A doutrina das castas (3/3)
Era este o segundo fundamento do regime das castas, fundamento completamente espiritual, porque, como já salientámos várias vezes, a Índia, em que este regime se reveste de uma das suas formas mais rígidas (de tal modo que degenerou em esclerose), nunca conheceu nenhuma organização centralizada que pudesse impô-lo por meio de um despotismo político ou económico. Por outro lado, também se encontram expressões deste segundo fundamento nas formas ocidentais da Tradição. É uma ideia clássica, por exemplo, que a perfeição não se avalie com um critério material, mas sim consista em realizar completamente a sua própria natureza; que a materialidade, no fundo, não signifique nada mais que a impotência para realizar a sua própria forma, a matéria, ϋλη, em Platão e também em Aristóteles, sendo esse fundo de indiferenciação de uma mobilidade fugaz que torna uma coisa ou um ser incompleto em relação a si próprio, não correspondente à sua norma e à sua «ideia», ou seja, precisamente ao seu dharma. Na divinização romana do «limite» — termen ou terminus — na elevação do deus Terminus, que lhe corresponde, à mais elevada dignidade, a ponto de associá-lo ao próprio Júpiter olímpico que, como princípio de toda a ordem, era também o deus protector dos «limites»; na tradição — susceptível de receber também significados superiores — segundo a qual o que abatia ou removia um dos limites de uma determinação territorial era um ser maldito que qualquer um podia até matar; no oráculo romano, ao anunciar-se que a época da destruição dos limites propostos à cupidez humana será também o saeculum do «fim do mundo» [18] — nestes elementos reflecte-se, esotericamente, um espírito semelhante. «É preciso que cada um seja cada um — ensinava Plotino [19] — que as nossas acções sejam nossas, que as acções de cada um lhe pertençam, sejam elas quais forem.» A ideia de que uma adequação perfeita do ser à sua função específica conduza a uma participação idêntica na espiritualidade do todo concebido como um organismo encontra-se nas melhores tradições greco-romanas e foi retomada seguidamente na visão orgânica em vigor na civilização germânico-romana da Idade Média.
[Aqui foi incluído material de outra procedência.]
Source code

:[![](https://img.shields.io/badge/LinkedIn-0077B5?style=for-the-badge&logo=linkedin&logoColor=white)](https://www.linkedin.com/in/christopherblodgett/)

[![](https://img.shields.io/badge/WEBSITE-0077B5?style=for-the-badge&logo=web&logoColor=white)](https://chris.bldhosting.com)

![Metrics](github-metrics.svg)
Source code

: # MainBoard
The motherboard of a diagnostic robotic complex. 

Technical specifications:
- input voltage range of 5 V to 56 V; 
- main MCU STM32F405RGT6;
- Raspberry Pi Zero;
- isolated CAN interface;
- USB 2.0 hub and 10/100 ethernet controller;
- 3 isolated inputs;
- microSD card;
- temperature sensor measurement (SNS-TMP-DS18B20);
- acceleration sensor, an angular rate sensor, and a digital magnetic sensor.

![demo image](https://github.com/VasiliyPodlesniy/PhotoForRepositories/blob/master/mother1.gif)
Não são diferentes os pressupostos que estão na base desse sentimento de desinteresse, da alegria e de são orgulho pelo seu próprio ofício — a ponto de qualquer trabalho, por mais humilde que fosse, poder adquirir o aspecto de uma «arte» — que, como um eco do espírito tradicional, se tem frequentemente mantido entre certos povos europeus [20], até épocas recentes. O antigo camponês alemão, por exemplo, sentia como um título de nobreza o ser cultivador da terra, mesmo que não se elevasse a ver, como no antigo Irão, nesse trabalho um símbolo e um episódio da luta entre o deus da luz e o das trevas. Os membros das corporações e das guildas tinham tanto orgulho na sua tradição profissional como a nobreza o tinha na tradição do seu sangue. E quando Lutero, depois de São Tomás, ensinou que passar de uma profissão para outra para tentar ascender na hierarquia social é contrário à lei de Deus, pois Deus confere a cada um o seu status e tem de se lhe obedecer permanecendo nessa condição, e que portanto a única maneira de servir a Deus consiste em aplicar-se da melhor maneira possível à sua própria profissão — nestas ideias, em que se reflecte, nem que seja através das limitações próprias de um sistema teísta-devocional, o espírito da melhor Idade Média, mantém-se a tradição acima indicada. Com efeito, antes do advento da civilização do Terceiro Estado (mercantilismo, capitalismo), também no Ocidente a ética social, ratificada pela religião, consistia em realizar o seu próprio ser e conseguir a sua própria perfeição dentro dos quadros fixos definidos pela natureza de cada um e pelo grupo a que este pertencia. A actividade económica, o trabalho e o lucro só apareciam justificados na medida em que fossem necessários para a manutenção e para a dignidade de uma existência em conformidade com o status de cada um, sem que surgissem em primeiro plano os baixos interesses e a procura do lucro. E daí que resultasse também um carácter de impessoalidade activa neste mesmo domínio.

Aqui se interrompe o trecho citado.